Your assignment | Return exactly those lines of the material below that fall between the line holding "given by $\sigma" and the line holding "derivatives can be approximated as", inclusive.

______

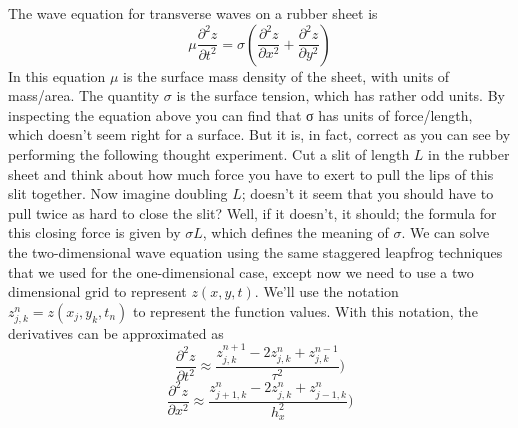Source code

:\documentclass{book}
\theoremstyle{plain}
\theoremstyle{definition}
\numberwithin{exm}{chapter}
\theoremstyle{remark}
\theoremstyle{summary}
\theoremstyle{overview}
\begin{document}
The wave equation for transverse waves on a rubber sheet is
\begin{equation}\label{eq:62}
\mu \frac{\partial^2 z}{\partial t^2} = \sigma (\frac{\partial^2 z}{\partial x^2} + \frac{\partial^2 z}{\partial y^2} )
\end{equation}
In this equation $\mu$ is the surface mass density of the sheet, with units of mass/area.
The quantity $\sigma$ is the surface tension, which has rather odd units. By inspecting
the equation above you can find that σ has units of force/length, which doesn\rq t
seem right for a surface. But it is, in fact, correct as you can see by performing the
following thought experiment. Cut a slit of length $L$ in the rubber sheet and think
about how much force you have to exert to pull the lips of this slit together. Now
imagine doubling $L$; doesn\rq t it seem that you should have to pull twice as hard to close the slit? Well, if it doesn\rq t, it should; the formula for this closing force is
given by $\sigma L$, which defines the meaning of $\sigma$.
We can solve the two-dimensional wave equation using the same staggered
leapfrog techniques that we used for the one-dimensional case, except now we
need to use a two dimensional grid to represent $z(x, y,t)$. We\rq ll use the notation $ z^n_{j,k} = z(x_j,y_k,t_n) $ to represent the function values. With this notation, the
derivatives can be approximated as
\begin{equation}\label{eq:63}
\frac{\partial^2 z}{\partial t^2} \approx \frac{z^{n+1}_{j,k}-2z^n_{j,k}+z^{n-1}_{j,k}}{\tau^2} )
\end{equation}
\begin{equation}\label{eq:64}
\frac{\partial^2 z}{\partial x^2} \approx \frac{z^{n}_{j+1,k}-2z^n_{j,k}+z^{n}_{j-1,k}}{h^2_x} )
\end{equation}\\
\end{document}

______

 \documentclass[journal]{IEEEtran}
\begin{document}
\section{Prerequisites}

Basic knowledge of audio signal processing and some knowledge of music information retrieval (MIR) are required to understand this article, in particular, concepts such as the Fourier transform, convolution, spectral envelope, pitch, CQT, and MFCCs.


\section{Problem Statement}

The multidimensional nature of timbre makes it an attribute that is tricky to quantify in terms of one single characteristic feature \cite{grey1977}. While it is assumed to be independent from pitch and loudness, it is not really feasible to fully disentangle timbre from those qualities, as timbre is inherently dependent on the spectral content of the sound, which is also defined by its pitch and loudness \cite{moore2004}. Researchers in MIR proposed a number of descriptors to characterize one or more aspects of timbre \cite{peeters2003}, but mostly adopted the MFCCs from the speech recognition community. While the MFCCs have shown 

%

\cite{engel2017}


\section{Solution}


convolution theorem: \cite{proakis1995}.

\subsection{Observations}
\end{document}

______

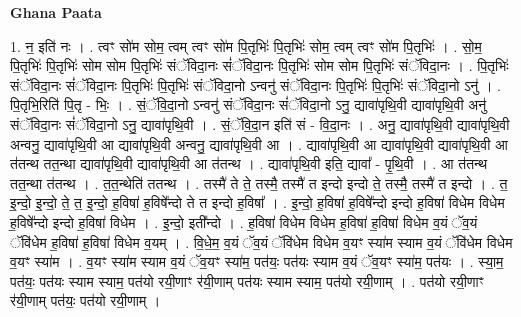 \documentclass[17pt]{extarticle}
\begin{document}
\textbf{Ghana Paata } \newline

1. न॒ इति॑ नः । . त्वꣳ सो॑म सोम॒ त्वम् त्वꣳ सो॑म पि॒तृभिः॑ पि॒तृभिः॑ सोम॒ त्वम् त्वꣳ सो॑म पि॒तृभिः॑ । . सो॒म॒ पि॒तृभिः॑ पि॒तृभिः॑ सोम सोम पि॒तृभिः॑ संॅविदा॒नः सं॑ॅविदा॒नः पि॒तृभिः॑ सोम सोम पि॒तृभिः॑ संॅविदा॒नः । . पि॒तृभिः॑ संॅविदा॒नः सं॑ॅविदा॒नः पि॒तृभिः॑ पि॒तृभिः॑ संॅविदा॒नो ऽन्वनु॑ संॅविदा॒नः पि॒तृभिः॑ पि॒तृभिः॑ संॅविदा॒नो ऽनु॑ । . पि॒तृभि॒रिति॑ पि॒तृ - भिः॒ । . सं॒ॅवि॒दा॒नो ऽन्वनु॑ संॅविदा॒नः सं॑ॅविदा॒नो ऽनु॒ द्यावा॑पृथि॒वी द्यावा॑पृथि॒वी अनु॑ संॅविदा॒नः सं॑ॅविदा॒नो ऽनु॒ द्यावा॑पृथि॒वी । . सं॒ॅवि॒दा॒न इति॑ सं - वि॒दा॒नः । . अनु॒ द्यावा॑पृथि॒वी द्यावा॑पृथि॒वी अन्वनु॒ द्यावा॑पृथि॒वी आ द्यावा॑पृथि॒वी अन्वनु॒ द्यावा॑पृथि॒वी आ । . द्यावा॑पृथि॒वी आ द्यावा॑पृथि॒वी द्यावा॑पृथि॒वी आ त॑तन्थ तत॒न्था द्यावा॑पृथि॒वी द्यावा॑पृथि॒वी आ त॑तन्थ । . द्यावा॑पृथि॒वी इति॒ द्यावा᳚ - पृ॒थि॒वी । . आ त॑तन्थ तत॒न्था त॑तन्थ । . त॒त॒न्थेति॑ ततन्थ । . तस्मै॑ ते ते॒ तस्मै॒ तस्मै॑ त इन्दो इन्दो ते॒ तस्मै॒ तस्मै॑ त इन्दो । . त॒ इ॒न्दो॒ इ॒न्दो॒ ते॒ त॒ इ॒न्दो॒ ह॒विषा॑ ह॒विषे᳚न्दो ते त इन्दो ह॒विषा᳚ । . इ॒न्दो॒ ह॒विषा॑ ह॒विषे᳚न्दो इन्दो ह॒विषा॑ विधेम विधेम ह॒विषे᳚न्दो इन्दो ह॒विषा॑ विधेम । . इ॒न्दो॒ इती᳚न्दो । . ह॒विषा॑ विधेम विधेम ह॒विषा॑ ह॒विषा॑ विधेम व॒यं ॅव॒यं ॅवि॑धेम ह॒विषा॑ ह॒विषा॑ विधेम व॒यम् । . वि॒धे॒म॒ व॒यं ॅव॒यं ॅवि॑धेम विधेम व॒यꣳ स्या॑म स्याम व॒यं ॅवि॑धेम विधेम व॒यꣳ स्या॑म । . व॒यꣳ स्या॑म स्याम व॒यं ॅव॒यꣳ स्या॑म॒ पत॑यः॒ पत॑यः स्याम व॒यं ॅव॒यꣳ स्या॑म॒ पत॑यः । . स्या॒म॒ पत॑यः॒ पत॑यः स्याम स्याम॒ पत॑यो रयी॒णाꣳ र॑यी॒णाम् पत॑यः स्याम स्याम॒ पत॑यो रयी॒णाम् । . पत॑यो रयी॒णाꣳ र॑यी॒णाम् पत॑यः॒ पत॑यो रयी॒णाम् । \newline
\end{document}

______

Response |
given by $\sigma L$, which defines the meaning of $\sigma$.
We can solve the two-dimensional wave equation using the same staggered
leapfrog techniques that we used for the one-dimensional case, except now we
need to use a two dimensional grid to represent $z(x, y,t)$. We\rq ll use the notation $ z^n_{j,k} = z(x_j,y_k,t_n) $ to represent the function values. With this notation, the
derivatives can be approximated as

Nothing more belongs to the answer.